Never repeat the same reference construction twice in a paragraph. Rotate through:

**Sentence-leading references:**
- `As shown in Fig. X,` (most common)
- `As illustrated in Fig. X,`
- `As depicted in Fig. X,`
- `As presented in Fig. X,`
- `As listed in Table X,`
- `As summarized in Table X,`

**Figure as subject:**
- `Fig. X shows [the distribution of / the band structure of / ...]`
- `Fig. X presents [the predicted / the calculated / ...]`
- `Table X compares [the performances of / ...]`

**Parenthetical references:**
- `(see Fig. X)` — brief supplemental confirmation
- `(see Fig. X in the supplementary material)` — for supplemental
- `(see also Fig. X)` — cross-reference

**Multi-panel references:**
- `Figs. X(a) and X(b)` — for two panels
- `Figs. X(a–d)` — for a range
- `Figs. X(a,c)` — for non-contiguous panels
- `Fig. X(a–f)` — standard multi-panel band structure figure

### 5.2 Supplementary Material References

- `(see Table SI in the supplementary material)`
- `(see Fig. S1 in the supplementary material)`
- `The details of these calculations can be found [in the/in] supplementary material.`
- `Further details are provided in the [Methods section / supplementary material].`
- `[Additional information] can be found in the supplementary material.`

---

## PART 6: CITATION INTEGRATION PATTERNS

### 6.1 Named Citations (Author + Number)

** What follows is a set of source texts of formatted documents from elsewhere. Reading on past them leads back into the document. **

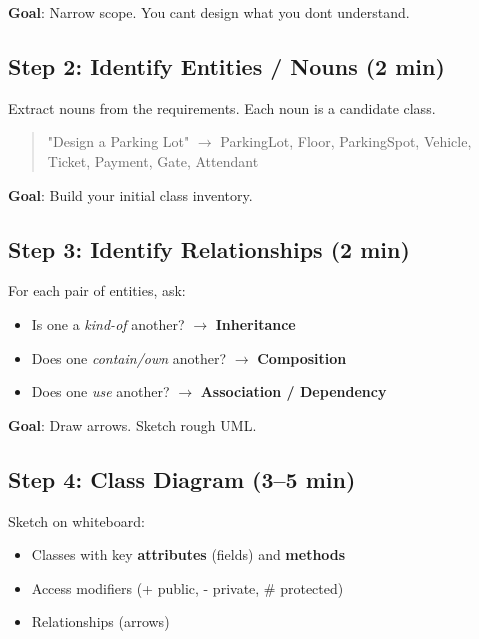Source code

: \documentclass[11pt]{article}
\providecommand{\tightlist}{\setlength{\itemsep}{1pt}\setlength{\parskip}{0pt}}
\begin{document}
\textbf{Goal}: Narrow scope. You can\textquotesingle t design what you don\textquotesingle t understand.

\subsection{Step 2: Identify Entities / Nouns (2 min)}\label{step-2-identify-entities--nouns-2-min}

Extract nouns from the requirements. Each noun is a candidate class.

\begin{quote}
"Design a Parking Lot" \(\rightarrow\) ParkingLot, Floor, ParkingSpot, Vehicle, Ticket, Payment, Gate, Attendant
\end{quote}

\textbf{Goal}: Build your initial class inventory.

\subsection{Step 3: Identify Relationships (2 min)}\label{step-3-identify-relationships-2-min}

For each pair of entities, ask:

\begin{itemize}
\tightlist
\item
  Is one a \emph{kind-of} another? \(\rightarrow\) \textbf{Inheritance}
\item
  Does one \emph{contain/own} another? \(\rightarrow\) \textbf{Composition}
\item
  Does one \emph{use} another? \(\rightarrow\) \textbf{Association / Dependency}
\end{itemize}

\textbf{Goal}: Draw arrows. Sketch rough UML.

\subsection{Step 4: Class Diagram (3--5 min)}\label{step-4-class-diagram-35-min}

Sketch on whiteboard:

\begin{itemize}
\tightlist
\item
  Classes with key \textbf{attributes} (fields) and \textbf{methods}
\item
  Access modifiers (+ public, - private, \# protected)
\item
  Relationships (arrows)
\end{itemize}
\end{document}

For key methodological references that merit attribution:
- `"an XGBoost model was applied successfully in the search for topological materials in nonmagnetic compounds (with an F1 score of 0.8) with atomic descriptors identified by [method].[N]"`
- `"a recent work by [Author] et al.[N] adopted [method] exploiting [descriptor]"`
- `"the algorithm of PU learning was established by [Author] and [Author].[N]"`
- `"This base PU learning method with a different classifier has already been employed to predict [X].[N]"`

### 6.2 Grouped Citations (Multiple Works)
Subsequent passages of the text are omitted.